(PROVIDED RECORDS begins)

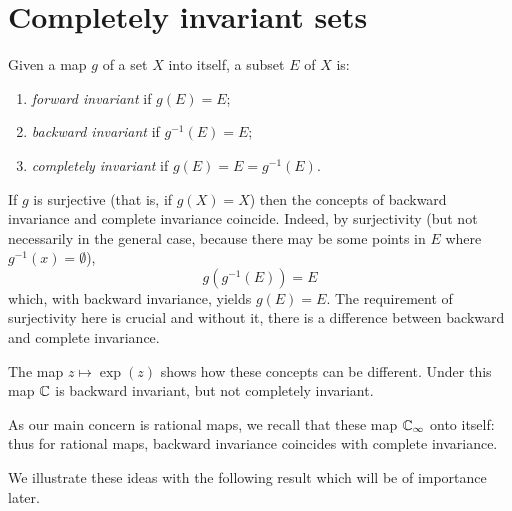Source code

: \section{Completely invariant sets}
\label{sec:completely_invariant_sets}

\begin{definition}
    Given a map $g$ of a set $X$ into itself, a subset $E$ of $X$ is:
    \begin{enumerate}[label=(\alph*)]
        \item \emph{forward invariant} if $g(E) = E$;
        \item \emph{backward invariant} if $g^{-1}(E) = E$;
        \item \emph{completely invariant} if $g(E) = E = g^{-1}(E)$.
    \end{enumerate}
\end{definition}

\begin{remark}[$g$ surjective $\implies$ backward invariant $=$ completely invariant]
    If $g$ is surjective (that is, if $g(X) = X$) then the concepts of backward
    invariance and complete invariance coincide. Indeed, by surjectivity (but
    not necessarily in the general case, because there may be some points in $E$
    where $g^{-1}(x) = \emptyset$),
    \begin{equation*}
        g(g^{-1}(E)) = E
    \end{equation*}
    which, with backward invariance, yields $g(E) = E$. The requirement of
    surjectivity here is crucial and without it, there is a difference between
    backward and complete invariance.
\end{remark}

\begin{example}
    The map $z \mapsto \exp(z)$ shows how these concepts can be different. Under
    this map $\C$ is backward invariant, but not completely invariant.
\end{example}

As our main concern is rational maps, we recall that these map $\ExtC$ onto
itself: thus for rational maps, backward invariance coincides with complete
invariance.

We illustrate these ideas with the following result which will be of importance
later.

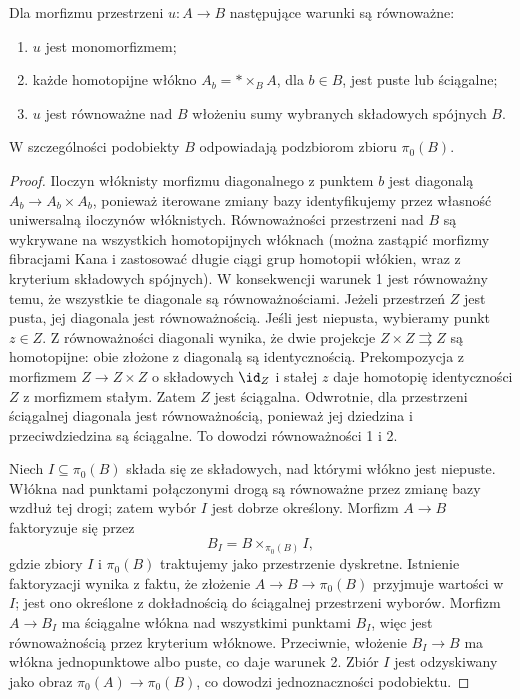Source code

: \begin{stwierdzenie}\label{cat:prop:infty-space-subobjects}
Dla morfizmu przestrzeni $u:A\to B$ następujące warunki są równoważne:
\begin{enumerate}
 \item $u$ jest monomorfizmem;
 \item każde homotopijne włókno $A_b=*\times_B A$, dla $b\in B$, jest puste lub ściągalne;
 \item $u$ jest równoważne nad $B$ włożeniu sumy wybranych składowych spójnych $B$.
\end{enumerate}
W szczególności podobiekty $B$ odpowiadają podzbiorom zbioru $\pi_0(B)$.
\end{stwierdzenie}
\begin{proof}
Iloczyn włóknisty morfizmu diagonalnego z punktem $b$ jest diagonalą $A_b\to A_b\times A_b$, ponieważ iterowane zmiany bazy identyfikujemy przez własność uniwersalną iloczynów włóknistych. Równoważności przestrzeni nad $B$ są wykrywane na wszystkich homotopijnych włóknach (można zastąpić morfizmy fibracjami Kana i zastosować długie ciągi grup homotopii włókien, wraz z kryterium składowych spójnych). W konsekwencji warunek 1 jest równoważny temu, że wszystkie te diagonale są równoważnościami. Jeżeli przestrzeń $Z$ jest pusta, jej diagonala jest równoważnością. Jeśli jest niepusta, wybieramy punkt $z\in Z$. Z równoważności diagonali wynika, że dwie projekcje $Z\times Z\rightrightarrows Z$ są homotopijne: obie złożone z diagonalą są identycznością. Prekompozycja z morfizmem $Z\to Z\times Z$ o składowych $\id_Z$ i stałej $z$ daje homotopię identyczności $Z$ z morfizmem stałym. Zatem $Z$ jest ściągalna. Odwrotnie, dla przestrzeni ściągalnej diagonala jest równoważnością, ponieważ jej dziedzina i przeciwdziedzina są ściągalne. To dowodzi równoważności 1 i 2.

Niech $I\subseteq\pi_0(B)$ składa się ze składowych, nad którymi włókno jest niepuste. Włókna nad punktami połączonymi drogą są równoważne przez zmianę bazy wzdłuż tej drogi; zatem wybór $I$ jest dobrze określony. Morfizm $A\to B$ faktoryzuje się przez
\[
 B_I=B\times_{\pi_0(B)}I,
\]
gdzie zbiory $I$ i $\pi_0(B)$ traktujemy jako przestrzenie dyskretne. Istnienie faktoryzacji wynika z faktu, że złożenie $A\to B\to\pi_0(B)$ przyjmuje wartości w $I$; jest ono określone z dokładnością do ściągalnej przestrzeni wyborów. Morfizm $A\to B_I$ ma ściągalne włókna nad wszystkimi punktami $B_I$, więc jest równoważnością przez kryterium włóknowe. Przeciwnie, włożenie $B_I\to B$ ma włókna jednopunktowe albo puste, co daje warunek 2. Zbiór $I$ jest odzyskiwany jako obraz $\pi_0(A)\to\pi_0(B)$, co dowodzi jednoznaczności podobiektu.
\end{proof}


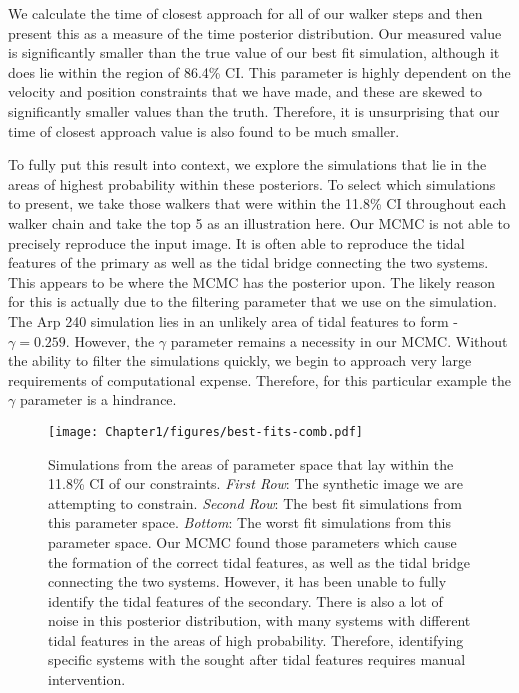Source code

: We calculate the time of closest approach for all of our walker steps and then present this as a measure of the time posterior distribution. Our measured value is significantly smaller than the true value of our best fit simulation, although it does lie within the region of 86.4\% CI. This parameter is highly dependent on the velocity and position constraints that we have made, and these are skewed to significantly smaller values than the truth. Therefore, it is unsurprising that our time of closest approach value is also found to be much smaller.

To fully put this result into context, we explore the simulations that lie in the areas of highest probability within these posteriors. To select which simulations to present, we take those walkers that were within the 11.8\% CI throughout each walker chain and take the top 5 as an illustration here. Our MCMC is not able to precisely reproduce the input image. It is often able to reproduce the tidal features of the primary as well as the tidal bridge connecting the two systems. This appears to be where the MCMC has \DIFdelbegin {}\DIFdelend \DIFaddbegin {}\DIFaddend the posterior upon. The likely reason for this is actually due to the filtering parameter that we use on the simulation. The Arp 240 simulation lies in an unlikely area of tidal features to form - $\gamma = 0.259$\DIFdelbegin {}\DIFdelend \DIFaddbegin {}\DIFaddend . However, the $\gamma$ parameter remains a necessity in our MCMC. Without the ability to filter the simulations quickly, we begin to approach very large requirements of computational expense. Therefore, for this particular example the $\gamma$ parameter is a hindrance.

\begin{figure*}
\centering
\texttt{[image: Chapter1/figures/best-fits-comb.pdf]}
\caption[Simulations from the areas of parameter space that lay within the 11.8\% CI of our constraints.]{Simulations from the areas of parameter space that lay within the 11.8\% CI of our constraints. \textit{First Row}: The synthetic image we are attempting to constrain. \textit{Second Row}: The best fit simulations from this parameter space. \textit{Bottom}: The worst fit simulations from this parameter space. Our MCMC found those parameters which cause the formation of the correct tidal features, as well as the tidal bridge connecting the two systems. However, it has been unable to fully identify the tidal features of the secondary. There is also a lot of noise in this posterior distribution, with many systems with different tidal features in the areas of high probability. Therefore, identifying specific systems with the sought after tidal features requires manual intervention.}
\label{fig:arp240_corner_plot}
\end{figure*}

(PROVIDED RECORDS ends)

◆ EXERCISE DESCRIPTION:
Give the lines exactly, from the first line of the entries to the line with "not necessarily in", both ends included. Skip the pictures.

◆ SOLVED PROBLEM:
Source code

: \section{Completely invariant sets}
\label{sec:completely_invariant_sets}

\begin{definition}
    Given a map $g$ of a set $X$ into itself, a subset $E$ of $X$ is:
    \begin{enumerate}[label=(\alph*)]
        \item \emph{forward invariant} if $g(E) = E$;
        \item \emph{backward invariant} if $g^{-1}(E) = E$;
        \item \emph{completely invariant} if $g(E) = E = g^{-1}(E)$.
    \end{enumerate}
\end{definition}

\begin{remark}[$g$ surjective $\implies$ backward invariant $=$ completely invariant]
    If $g$ is surjective (that is, if $g(X) = X$) then the concepts of backward
    invariance and complete invariance coincide. Indeed, by surjectivity (but
    not necessarily in the general case, because there may be some points in $E$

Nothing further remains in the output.